Send back the entries exactly as they were given.

───── Task data ─────

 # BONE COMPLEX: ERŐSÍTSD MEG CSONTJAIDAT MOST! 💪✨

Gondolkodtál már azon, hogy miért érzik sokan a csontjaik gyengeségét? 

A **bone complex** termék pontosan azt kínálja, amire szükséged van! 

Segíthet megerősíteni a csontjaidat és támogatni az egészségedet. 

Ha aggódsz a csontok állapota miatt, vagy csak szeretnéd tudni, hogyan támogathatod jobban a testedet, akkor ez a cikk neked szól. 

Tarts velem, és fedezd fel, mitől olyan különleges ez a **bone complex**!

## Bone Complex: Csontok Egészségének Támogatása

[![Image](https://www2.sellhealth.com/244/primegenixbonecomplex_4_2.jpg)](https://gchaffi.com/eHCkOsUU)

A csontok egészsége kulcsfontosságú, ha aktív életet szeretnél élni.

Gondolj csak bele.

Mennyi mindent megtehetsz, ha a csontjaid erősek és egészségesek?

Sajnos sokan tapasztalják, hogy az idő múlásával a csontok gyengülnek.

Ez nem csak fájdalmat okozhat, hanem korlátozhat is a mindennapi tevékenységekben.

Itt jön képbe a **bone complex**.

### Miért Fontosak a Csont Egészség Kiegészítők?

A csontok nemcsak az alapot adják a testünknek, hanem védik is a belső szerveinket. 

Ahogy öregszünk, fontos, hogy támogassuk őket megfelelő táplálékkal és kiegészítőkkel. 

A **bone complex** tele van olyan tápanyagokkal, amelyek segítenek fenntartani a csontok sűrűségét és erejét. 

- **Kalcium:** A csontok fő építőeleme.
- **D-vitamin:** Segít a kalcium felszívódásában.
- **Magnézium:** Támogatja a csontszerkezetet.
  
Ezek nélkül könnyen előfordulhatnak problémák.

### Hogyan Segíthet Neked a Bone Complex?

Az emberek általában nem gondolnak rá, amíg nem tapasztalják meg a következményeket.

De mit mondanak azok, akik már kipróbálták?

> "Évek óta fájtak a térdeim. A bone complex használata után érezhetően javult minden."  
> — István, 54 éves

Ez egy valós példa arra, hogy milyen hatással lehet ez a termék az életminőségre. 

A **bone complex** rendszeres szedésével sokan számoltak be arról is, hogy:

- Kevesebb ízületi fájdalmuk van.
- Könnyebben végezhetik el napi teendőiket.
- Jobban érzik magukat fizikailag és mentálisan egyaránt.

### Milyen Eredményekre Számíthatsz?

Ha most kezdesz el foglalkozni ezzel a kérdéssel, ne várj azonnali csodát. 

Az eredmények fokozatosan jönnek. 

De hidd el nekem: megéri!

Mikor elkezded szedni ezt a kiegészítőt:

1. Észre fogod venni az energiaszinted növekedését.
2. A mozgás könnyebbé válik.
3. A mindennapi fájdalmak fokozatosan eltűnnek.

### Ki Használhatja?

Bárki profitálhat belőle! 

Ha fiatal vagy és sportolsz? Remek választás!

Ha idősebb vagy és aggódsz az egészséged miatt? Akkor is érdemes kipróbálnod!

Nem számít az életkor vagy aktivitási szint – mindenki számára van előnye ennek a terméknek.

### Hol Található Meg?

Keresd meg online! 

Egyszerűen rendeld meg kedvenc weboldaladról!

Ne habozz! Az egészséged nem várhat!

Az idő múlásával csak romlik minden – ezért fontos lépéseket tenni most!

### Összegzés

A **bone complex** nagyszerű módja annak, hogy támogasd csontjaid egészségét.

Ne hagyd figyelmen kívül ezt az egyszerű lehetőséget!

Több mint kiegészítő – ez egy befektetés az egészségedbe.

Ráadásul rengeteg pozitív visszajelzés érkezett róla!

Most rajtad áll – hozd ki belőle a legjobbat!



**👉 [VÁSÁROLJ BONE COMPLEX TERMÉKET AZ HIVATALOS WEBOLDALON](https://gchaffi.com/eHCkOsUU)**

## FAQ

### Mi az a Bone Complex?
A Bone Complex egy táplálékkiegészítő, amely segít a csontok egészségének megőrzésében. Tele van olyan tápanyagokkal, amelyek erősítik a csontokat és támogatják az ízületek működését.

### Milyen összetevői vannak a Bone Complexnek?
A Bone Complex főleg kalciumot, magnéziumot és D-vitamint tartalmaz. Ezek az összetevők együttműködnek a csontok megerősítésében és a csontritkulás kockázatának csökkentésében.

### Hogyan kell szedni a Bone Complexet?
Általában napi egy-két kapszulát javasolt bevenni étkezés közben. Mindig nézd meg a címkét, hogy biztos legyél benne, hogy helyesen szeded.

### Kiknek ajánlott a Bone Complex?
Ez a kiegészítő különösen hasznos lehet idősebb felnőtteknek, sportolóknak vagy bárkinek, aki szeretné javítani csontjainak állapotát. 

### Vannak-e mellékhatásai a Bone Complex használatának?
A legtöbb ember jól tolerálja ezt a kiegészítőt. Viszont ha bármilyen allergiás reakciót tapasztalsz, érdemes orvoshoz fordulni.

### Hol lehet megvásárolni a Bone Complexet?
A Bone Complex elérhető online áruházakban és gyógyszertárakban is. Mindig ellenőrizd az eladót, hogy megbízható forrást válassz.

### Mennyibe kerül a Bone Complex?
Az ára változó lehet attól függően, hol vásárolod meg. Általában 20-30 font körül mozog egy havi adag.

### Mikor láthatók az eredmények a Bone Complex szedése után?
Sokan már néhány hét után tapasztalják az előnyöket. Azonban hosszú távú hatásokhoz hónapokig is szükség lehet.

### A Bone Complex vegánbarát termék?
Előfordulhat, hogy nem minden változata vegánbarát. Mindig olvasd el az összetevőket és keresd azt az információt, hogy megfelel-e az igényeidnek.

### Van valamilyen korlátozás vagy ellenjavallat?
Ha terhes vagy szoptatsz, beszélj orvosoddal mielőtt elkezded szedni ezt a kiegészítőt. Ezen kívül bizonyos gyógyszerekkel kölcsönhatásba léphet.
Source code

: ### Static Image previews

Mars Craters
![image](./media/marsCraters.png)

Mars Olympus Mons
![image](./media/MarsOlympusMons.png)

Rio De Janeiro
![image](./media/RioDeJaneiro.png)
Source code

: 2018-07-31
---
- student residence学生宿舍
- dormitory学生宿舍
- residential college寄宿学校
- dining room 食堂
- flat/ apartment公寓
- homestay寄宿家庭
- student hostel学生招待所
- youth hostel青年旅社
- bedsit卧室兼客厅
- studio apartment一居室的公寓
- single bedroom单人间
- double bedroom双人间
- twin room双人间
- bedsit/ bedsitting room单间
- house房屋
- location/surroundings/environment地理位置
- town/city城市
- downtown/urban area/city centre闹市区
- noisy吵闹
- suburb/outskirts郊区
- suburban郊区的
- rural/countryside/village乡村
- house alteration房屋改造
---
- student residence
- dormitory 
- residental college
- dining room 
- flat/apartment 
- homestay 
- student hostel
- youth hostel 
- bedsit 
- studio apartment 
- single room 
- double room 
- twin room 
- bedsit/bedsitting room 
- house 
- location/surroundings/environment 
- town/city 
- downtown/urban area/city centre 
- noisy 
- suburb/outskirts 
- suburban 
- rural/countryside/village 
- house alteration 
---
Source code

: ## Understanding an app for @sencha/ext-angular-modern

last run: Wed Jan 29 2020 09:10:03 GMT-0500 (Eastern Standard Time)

─────

» Exercise solution:
 # BONE COMPLEX: ERŐSÍTSD MEG CSONTJAIDAT MOST! 💪✨

Gondolkodtál már azon, hogy miért érzik sokan a csontjaik gyengeségét? 

A **bone complex** termék pontosan azt kínálja, amire szükséged van! 

Segíthet megerősíteni a csontjaidat és támogatni az egészségedet. 

Ha aggódsz a csontok állapota miatt, vagy csak szeretnéd tudni, hogyan támogathatod jobban a testedet, akkor ez a cikk neked szól. 

Tarts velem, és fedezd fel, mitől olyan különleges ez a **bone complex**!

## Bone Complex: Csontok Egészségének Támogatása

[![Image](https://www2.sellhealth.com/244/primegenixbonecomplex_4_2.jpg)](https://gchaffi.com/eHCkOsUU)

A csontok egészsége kulcsfontosságú, ha aktív életet szeretnél élni.

Gondolj csak bele.

Mennyi mindent megtehetsz, ha a csontjaid erősek és egészségesek?

Sajnos sokan tapasztalják, hogy az idő múlásával a csontok gyengülnek.

Ez nem csak fájdalmat okozhat, hanem korlátozhat is a mindennapi tevékenységekben.

Itt jön képbe a **bone complex**.

### Miért Fontosak a Csont Egészség Kiegészítők?

A csontok nemcsak az alapot adják a testünknek, hanem védik is a belső szerveinket. 

Ahogy öregszünk, fontos, hogy támogassuk őket megfelelő táplálékkal és kiegészítőkkel. 

A **bone complex** tele van olyan tápanyagokkal, amelyek segítenek fenntartani a csontok sűrűségét és erejét. 

- **Kalcium:** A csontok fő építőeleme.
- **D-vitamin:** Segít a kalcium felszívódásában.
- **Magnézium:** Támogatja a csontszerkezetet.
  
Ezek nélkül könnyen előfordulhatnak problémák.

### Hogyan Segíthet Neked a Bone Complex?

Az emberek általában nem gondolnak rá, amíg nem tapasztalják meg a következményeket.

De mit mondanak azok, akik már kipróbálták?

> "Évek óta fájtak a térdeim. A bone complex használata után érezhetően javult minden."  
> — István, 54 éves

Ez egy valós példa arra, hogy milyen hatással lehet ez a termék az életminőségre. 

A **bone complex** rendszeres szedésével sokan számoltak be arról is, hogy:

- Kevesebb ízületi fájdalmuk van.
- Könnyebben végezhetik el napi teendőiket.
- Jobban érzik magukat fizikailag és mentálisan egyaránt.

### Milyen Eredményekre Számíthatsz?

Ha most kezdesz el foglalkozni ezzel a kérdéssel, ne várj azonnali csodát. 

Az eredmények fokozatosan jönnek. 

De hidd el nekem: megéri!

Mikor elkezded szedni ezt a kiegészítőt:

1. Észre fogod venni az energiaszinted növekedését.
2. A mozgás könnyebbé válik.
3. A mindennapi fájdalmak fokozatosan eltűnnek.

### Ki Használhatja?

Bárki profitálhat belőle! 

Ha fiatal vagy és sportolsz? Remek választás!

Ha idősebb vagy és aggódsz az egészséged miatt? Akkor is érdemes kipróbálnod!

Nem számít az életkor vagy aktivitási szint – mindenki számára van előnye ennek a terméknek.

### Hol Található Meg?

Keresd meg online! 

Egyszerűen rendeld meg kedvenc weboldaladról!

Ne habozz! Az egészséged nem várhat!

Az idő múlásával csak romlik minden – ezért fontos lépéseket tenni most!

### Összegzés

A **bone complex** nagyszerű módja annak, hogy támogasd csontjaid egészségét.

Ne hagyd figyelmen kívül ezt az egyszerű lehetőséget!

Több mint kiegészítő – ez egy befektetés az egészségedbe.

Ráadásul rengeteg pozitív visszajelzés érkezett róla!

Most rajtad áll – hozd ki belőle a legjobbat!



**👉 [VÁSÁROLJ BONE COMPLEX TERMÉKET AZ HIVATALOS WEBOLDALON](https://gchaffi.com/eHCkOsUU)**

## FAQ

### Mi az a Bone Complex?
A Bone Complex egy táplálékkiegészítő, amely segít a csontok egészségének megőrzésében. Tele van olyan tápanyagokkal, amelyek erősítik a csontokat és támogatják az ízületek működését.

### Milyen összetevői vannak a Bone Complexnek?
A Bone Complex főleg kalciumot, magnéziumot és D-vitamint tartalmaz. Ezek az összetevők együttműködnek a csontok megerősítésében és a csontritkulás kockázatának csökkentésében.

### Hogyan kell szedni a Bone Complexet?
Általában napi egy-két kapszulát javasolt bevenni étkezés közben. Mindig nézd meg a címkét, hogy biztos legyél benne, hogy helyesen szeded.

### Kiknek ajánlott a Bone Complex?
Ez a kiegészítő különösen hasznos lehet idősebb felnőtteknek, sportolóknak vagy bárkinek, aki szeretné javítani csontjainak állapotát. 

### Vannak-e mellékhatásai a Bone Complex használatának?
A legtöbb ember jól tolerálja ezt a kiegészítőt. Viszont ha bármilyen allergiás reakciót tapasztalsz, érdemes orvoshoz fordulni.

### Hol lehet megvásárolni a Bone Complexet?
A Bone Complex elérhető online áruházakban és gyógyszertárakban is. Mindig ellenőrizd az eladót, hogy megbízható forrást válassz.

### Mennyibe kerül a Bone Complex?
Az ára változó lehet attól függően, hol vásárolod meg. Általában 20-30 font körül mozog egy havi adag.

### Mikor láthatók az eredmények a Bone Complex szedése után?
Sokan már néhány hét után tapasztalják az előnyöket. Azonban hosszú távú hatásokhoz hónapokig is szükség lehet.

### A Bone Complex vegánbarát termék?
Előfordulhat, hogy nem minden változata vegánbarát. Mindig olvasd el az összetevőket és keresd azt az információt, hogy megfelel-e az igényeidnek.

### Van valamilyen korlátozás vagy ellenjavallat?
Ha terhes vagy szoptatsz, beszélj orvosoddal mielőtt elkezded szedni ezt a kiegészítőt. Ezen kívül bizonyos gyógyszerekkel kölcsönhatásba léphet.
Source code

: ### Static Image previews

Mars Craters
![image](./media/marsCraters.png)

Mars Olympus Mons
![image](./media/MarsOlympusMons.png)

Rio De Janeiro
![image](./media/RioDeJaneiro.png)
Source code

: 2018-07-31
---
- student residence学生宿舍
- dormitory学生宿舍
- residential college寄宿学校
- dining room 食堂
- flat/ apartment公寓
- homestay寄宿家庭
- student hostel学生招待所
- youth hostel青年旅社
- bedsit卧室兼客厅
- studio apartment一居室的公寓
- single bedroom单人间
- double bedroom双人间
- twin room双人间
- bedsit/ bedsitting room单间
- house房屋
- location/surroundings/environment地理位置
- town/city城市
- downtown/urban area/city centre闹市区
- noisy吵闹
- suburb/outskirts郊区
- suburban郊区的
- rural/countryside/village乡村
- house alteration房屋改造
---
- student residence
- dormitory 
- residental college
- dining room 
- flat/apartment 
- homestay 
- student hostel
- youth hostel 
- bedsit 
- studio apartment 
- single room 
- double room 
- twin room 
- bedsit/bedsitting room 
- house 
- location/surroundings/environment 
- town/city 
- downtown/urban area/city centre 
- noisy 
- suburb/outskirts 
- suburban 
- rural/countryside/village 
- house alteration 
---
Source code

: ## Understanding an app for @sencha/ext-angular-modern

last run: Wed Jan 29 2020 09:10:03 GMT-0500 (Eastern Standard Time)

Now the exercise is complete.